The rotor 20 of the electric motor 8 preferably has a low moment of inertia to ensure that the electric motor 8 can respond dynamically to load reversals. The moment of inertia of the rotor 20 is preferably less than 250g/cm ² (grams/square centimeter). The electric motor 8 allows high acceleration, the mass of the electric motor 8 and its nominal power are preferably less than 0.2g/W (grams/watt). The lower limit is about 0.03g/W. For this purpose, the rotor 20 preferably has an elongated configuration.

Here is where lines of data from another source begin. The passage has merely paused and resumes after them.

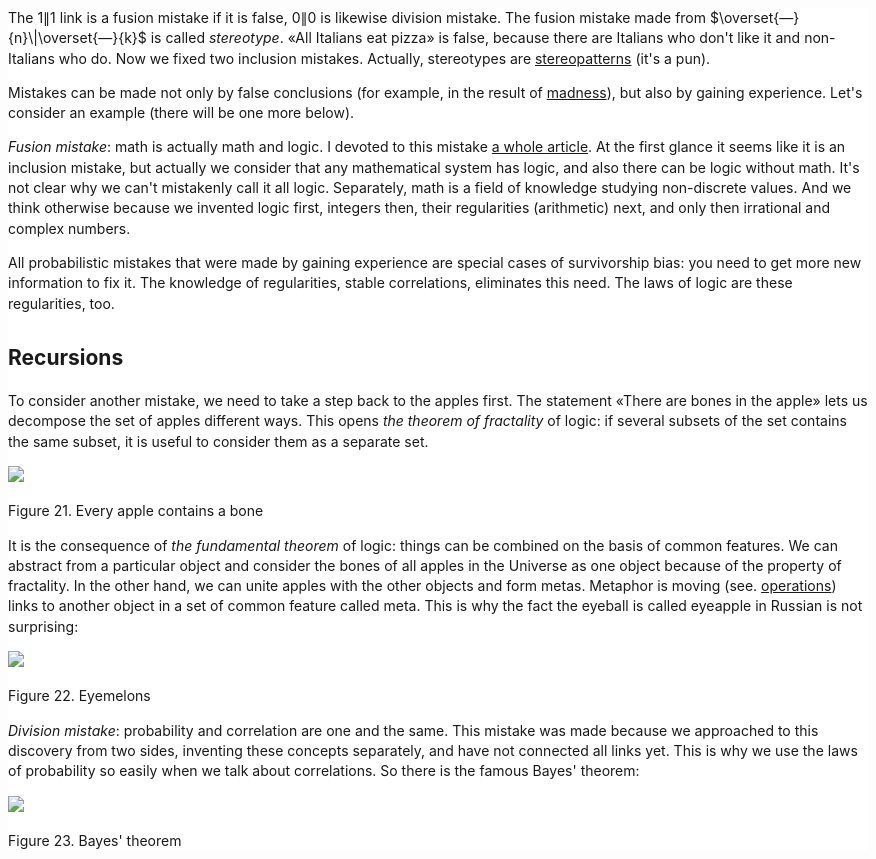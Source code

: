 The $1\|1$ link is a fusion mistake if it is false, $0\|0$ is likewise division mistake. The fusion mistake made from $\overset{—}{n}\|\overset{—}{k}$ is called *stereotype*. «All Italians eat pizza» is false, because there are Italians who don't like it and non-Italians who do. Now we fixed two inclusion mistakes. Actually, stereotypes are [stereopatterns][7] (it's a pun).

Mistakes can be made not only by false conclusions (for example, in the result of [madness][6]), but also by gaining experience. Let's consider an example (there will be one more below).

*Fusion mistake*: math is actually math and logic. I devoted to this mistake [a whole article][4]. At the first glance it seems like it is an inclusion mistake, but actually we consider that any mathematical system has logic, and also there can be logic without math. It's not clear why we can't mistakenly call it all logic. Separately, math is a field of knowledge studying non-discrete values. And we think otherwise because we invented logic first, integers then, their regularities (arithmetic) next, and only then irrational and complex numbers.

All probabilistic mistakes that were made by gaining experience are special cases of survivorship bias: you need to get more new information to fix it. The knowledge of regularities, stable correlations, eliminates this need. The laws of logic are these regularities, too.

## Recursions

To consider another mistake, we need to take a step back to the apples first. The statement «There are bones in the apple» lets us decompose the set of apples different ways. This opens *the theorem of fractality* of logic: if several subsets of the set contains the same subset, it is useful to consider them as a separate set.

<p>
    <img class="pimg" src="../../../images/PSS/21.jpg" width=400>
    <p class="pdesc">Figure 21. Every apple contains a bone</p>
</p>

It is the consequence of *the fundamental theorem* of logic: things can be combined on the basis of common features. We can abstract from a particular object and consider the bones of all apples in the Universe as one object because of the property of fractality. In the other hand, we can unite apples with the other objects and form metas. Metaphor is moving (see. [operations][15]) links to another object in a set of common feature called meta. This is why the fact the eyeball is called eyeapple in Russian is not surprising:

<p>
    <img class="pimg" src="../../../images/PSS/22.jpg" width=400>
    <p class="pdesc">Figure 22. Eyemelons</p>
</p>

*Division mistake*: probability and correlation are one and the same. This mistake was made because we approached to this discovery from two sides, inventing these concepts separately, and have not connected all links yet. This is why we use the laws of probability so easily when we talk about correlations. So there is the famous Bayes' theorem:

<p>
    <img class="pimg" src="../../../images/PSS/23.jpg" width=400>
    <p class="pdesc">Figure 23. Bayes' theorem</p>
</p>


[2]: ../ABIW
[4]: ../MNES
[6]: ../AEGG
[7]: ../BLA
[11]: ../SI 
[15]: ../TMBM 
[Fool trends]: https://tylervigen.com/spurious-correlations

The length of the rotor 20 is much greater than the diameter of the rotor 20, preferably at least 3 times longer.

Claims

1. A portable power chisel tool (1) comprising:

A tool holder (2) for holding a tool (3) on a working axis (7),

An electric motor (8),

A striking mechanism (4) having an exciter piston (12) coupled to the motor (8), a striking element (13) guided on the working axis (7), a pneumatic chamber (18) which is closed by the exciter piston (12) and the striking element (13) and is provided for coupling a movement of the striking element (13) with the exciter piston (12),

It is characterized in that the method comprises the steps of,

The speed of the electric motor (8) corresponds to at least 20 times the striking speed of the striking mechanism (4),

The speed of the electric motor (8) is greater than 80,000 revolutions per minute, and

The ratio of the mass of the electric motor (8) to the rated power of the electric motor (8) is less than 0.2g/W.

2. A portable power chisel tool (1) as claimed in claim 1 wherein the electric motor (8) supplies no more than 1 joule to the striking mechanism (4) per revolution.

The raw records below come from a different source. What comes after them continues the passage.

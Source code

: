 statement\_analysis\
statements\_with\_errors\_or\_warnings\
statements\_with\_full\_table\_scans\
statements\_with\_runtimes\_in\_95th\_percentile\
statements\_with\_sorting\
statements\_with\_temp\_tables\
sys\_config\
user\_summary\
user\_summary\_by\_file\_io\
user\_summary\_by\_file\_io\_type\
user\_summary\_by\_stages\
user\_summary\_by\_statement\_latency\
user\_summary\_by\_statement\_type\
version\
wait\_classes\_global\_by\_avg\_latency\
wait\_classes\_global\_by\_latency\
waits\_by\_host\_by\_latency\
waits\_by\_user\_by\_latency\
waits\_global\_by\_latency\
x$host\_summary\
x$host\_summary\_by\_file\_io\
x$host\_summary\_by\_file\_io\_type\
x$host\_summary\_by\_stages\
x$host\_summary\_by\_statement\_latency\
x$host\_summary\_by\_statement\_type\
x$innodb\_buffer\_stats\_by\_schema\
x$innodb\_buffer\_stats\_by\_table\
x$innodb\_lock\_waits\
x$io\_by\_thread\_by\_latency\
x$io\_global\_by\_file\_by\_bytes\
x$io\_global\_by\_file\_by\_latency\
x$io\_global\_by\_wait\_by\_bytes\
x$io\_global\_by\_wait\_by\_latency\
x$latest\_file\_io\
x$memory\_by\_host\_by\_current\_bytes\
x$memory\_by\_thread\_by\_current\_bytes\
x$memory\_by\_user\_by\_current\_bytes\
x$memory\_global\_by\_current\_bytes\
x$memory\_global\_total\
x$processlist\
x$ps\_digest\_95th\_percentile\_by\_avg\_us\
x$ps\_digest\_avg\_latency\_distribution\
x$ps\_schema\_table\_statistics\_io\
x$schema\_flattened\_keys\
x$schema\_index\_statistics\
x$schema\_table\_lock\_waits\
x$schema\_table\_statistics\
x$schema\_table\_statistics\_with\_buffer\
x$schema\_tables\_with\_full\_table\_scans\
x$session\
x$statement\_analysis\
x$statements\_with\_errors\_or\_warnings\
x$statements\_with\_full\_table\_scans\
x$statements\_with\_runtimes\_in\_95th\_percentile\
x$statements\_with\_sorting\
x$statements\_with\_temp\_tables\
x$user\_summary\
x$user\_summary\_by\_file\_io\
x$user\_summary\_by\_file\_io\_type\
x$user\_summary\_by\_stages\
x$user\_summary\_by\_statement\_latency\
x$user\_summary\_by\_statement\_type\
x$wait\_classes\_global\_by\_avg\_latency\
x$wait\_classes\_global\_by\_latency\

3. A portable power chisel tool (1) according to claim 1 or 2 wherein the rotational inertia of the rotor (20) of the electric motor (8) is less than 250g/cm ².

4. Portable power chisel tool according to claim 1 or 2, characterized by a transmission (15) arranged in the power path between the motor (8) and the striking mechanism (4), wherein the transmission (15) comprises at least one planetary transmission stage (150).

5. The portable power chisel tool as claimed in claim 4 wherein the planetary gear stage (150) is arranged directly on the rotor (20) of the electric motor (8).